### Input data
---
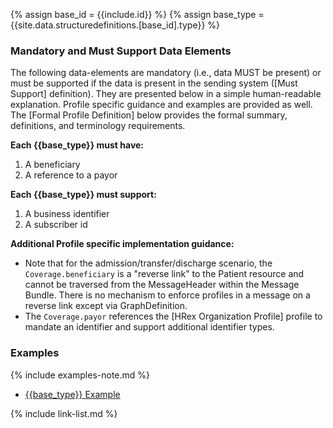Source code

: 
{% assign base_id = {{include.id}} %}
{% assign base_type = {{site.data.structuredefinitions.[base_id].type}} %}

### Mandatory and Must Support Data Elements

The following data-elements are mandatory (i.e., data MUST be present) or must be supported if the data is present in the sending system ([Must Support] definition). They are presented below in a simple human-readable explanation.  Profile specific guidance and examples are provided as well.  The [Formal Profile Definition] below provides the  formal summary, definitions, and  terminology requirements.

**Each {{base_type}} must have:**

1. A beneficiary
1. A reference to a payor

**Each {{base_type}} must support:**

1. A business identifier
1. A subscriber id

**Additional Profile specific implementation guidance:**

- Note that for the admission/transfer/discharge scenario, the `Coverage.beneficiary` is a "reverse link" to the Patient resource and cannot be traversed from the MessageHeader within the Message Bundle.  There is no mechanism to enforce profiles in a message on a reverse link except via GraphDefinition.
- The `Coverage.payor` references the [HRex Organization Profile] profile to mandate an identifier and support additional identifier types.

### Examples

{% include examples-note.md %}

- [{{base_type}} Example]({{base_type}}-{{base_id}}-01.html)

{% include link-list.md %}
---
### Required work
Reproduce all lines above exactly. Leave the images out.

### Expected answer
Source code

: 
{% assign base_id = {{include.id}} %}
{% assign base_type = {{site.data.structuredefinitions.[base_id].type}} %}

### Mandatory and Must Support Data Elements

The following data-elements are mandatory (i.e., data MUST be present) or must be supported if the data is present in the sending system ([Must Support] definition). They are presented below in a simple human-readable explanation.  Profile specific guidance and examples are provided as well.  The [Formal Profile Definition] below provides the  formal summary, definitions, and  terminology requirements.

**Each {{base_type}} must have:**

1. A beneficiary
1. A reference to a payor

**Each {{base_type}} must support:**

1. A business identifier
1. A subscriber id

**Additional Profile specific implementation guidance:**

- Note that for the admission/transfer/discharge scenario, the `Coverage.beneficiary` is a "reverse link" to the Patient resource and cannot be traversed from the MessageHeader within the Message Bundle.  There is no mechanism to enforce profiles in a message on a reverse link except via GraphDefinition.
- The `Coverage.payor` references the [HRex Organization Profile] profile to mandate an identifier and support additional identifier types.

### Examples

{% include examples-note.md %}

- [{{base_type}} Example]({{base_type}}-{{base_id}}-01.html)

{% include link-list.md %}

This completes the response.